The council is claiming that work on the project could force the bridge to close for up to a year.
The council says Thames Water wants to drill part of the tunnel almost directly beneath the foundations of Hammersmith Bridge - which the Victorians built in 1827. It goes on to claim that Hammersmith & Fulham Council engineers have voiced concerns that the bridge could be permanently damaged if the ground is "‘destabilised" by the excavation works yards away.
It goes on to "warn" that if the ground settles due to Thames Water’s works, the foundations of the Grade II listed bridge could be undermined, wreaking havoc if the crossing is forced to shut.
However, the council has not named any of the engineeers or provided any direct comments from them, and Thames Water has responded by accusing the council of "scaremongering" and asking to see further evidence.
A spokesman said: " While at first sight this looks very much like the latest in a long line of scaremongering by the council, if they have any supporting evidence to support this claim we will of course look at it very carefully."
Hammersmith and Fulham Council, which has fought a sustained campaign against the Thames Tunnel project is also claiming that dozens of the capital’s other riverside landmarks could also be threatened by Thames Water’s 20 mile long sewer, including The Houses of Parliament, The Tower of London, The Globe Theatre, The London Eye as well Tower Bridge and numerous other river crossings.
Last month, the council responded with fury to a letter from Thames Water outlining its plans to acquire some areas of local property from the council to in the development of the Thames Tunnel.

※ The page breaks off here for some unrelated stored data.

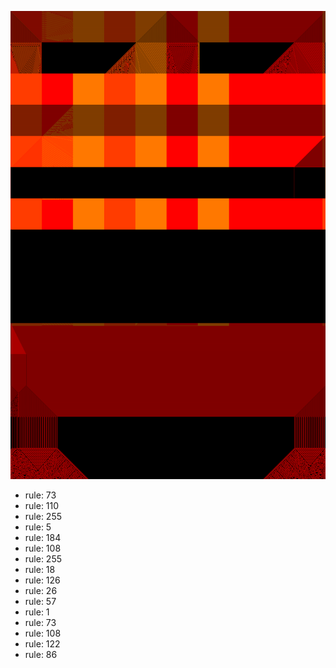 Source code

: ![photo](./output.png) 
 * rule: 73
* rule: 110
* rule: 255
* rule: 5
* rule: 184
* rule: 108
* rule: 255
* rule: 18
* rule: 126
* rule: 26
* rule: 57
* rule: 1
* rule: 73
* rule: 108
* rule: 122
* rule: 86

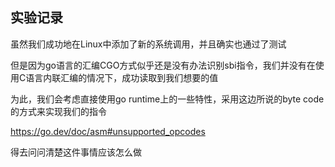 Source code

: ## 实验记录
虽然我们成功地在Linux中添加了新的系统调用，并且确实也通过了测试

但是因为go语言的汇编CGO方式似乎还是没有办法识别sbi指令，我们并没有在使用C语言内联汇编的情况下，成功读取到我们想要的值

为此，我们会考虑直接使用go runtime上的一些特性，采用这边所说的byte code的方式来实现我们的指令

https://go.dev/doc/asm#unsupported_opcodes

得去问问清楚这件事情应该怎么做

You can read the full details of that story here.
Throughout its long campaign against the super sewer, the council has claimed there are cheaper, greener and less disruptive alternatives.

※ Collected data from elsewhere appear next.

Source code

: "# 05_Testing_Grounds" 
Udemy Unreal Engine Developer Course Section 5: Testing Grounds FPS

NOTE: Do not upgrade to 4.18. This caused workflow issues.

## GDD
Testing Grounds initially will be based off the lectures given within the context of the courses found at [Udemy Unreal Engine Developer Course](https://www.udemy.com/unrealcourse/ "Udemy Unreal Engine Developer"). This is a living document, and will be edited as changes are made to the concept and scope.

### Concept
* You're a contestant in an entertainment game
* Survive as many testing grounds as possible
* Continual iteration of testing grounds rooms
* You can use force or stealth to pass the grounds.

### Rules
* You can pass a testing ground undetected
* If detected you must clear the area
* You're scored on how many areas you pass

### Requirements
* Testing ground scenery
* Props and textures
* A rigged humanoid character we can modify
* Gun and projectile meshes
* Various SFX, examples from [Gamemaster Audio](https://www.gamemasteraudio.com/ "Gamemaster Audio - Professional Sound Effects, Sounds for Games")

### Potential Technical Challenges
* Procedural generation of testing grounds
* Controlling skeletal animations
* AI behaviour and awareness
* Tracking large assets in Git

However, this campaign is at odds with the government's plans for the tunnel. In July the Department for Communities and Local Government announced that plans for the Thames Tunnel were being referred to the Planning Inspectorate’s National Infrastructure Directorate.
The Department for Communities and Local Government said in spring this year that it regards the proposed tunnel to be a "nationally significant infrastructure project" when it issued a safeguarding direction to Hammersmith and Fulham Council over the site on Fulham's riverside which Thames Water has chosen as its preferred site for building an access shaft to the tunnel.
The direction prevents the council from granting permission for other projects on the site.
Despite the direction, the owners of the site on Carnwath Road - who include the council itself - submitted plans in summer to construct 474 new homes on the riverside site, in buildings up to 12 storeys high.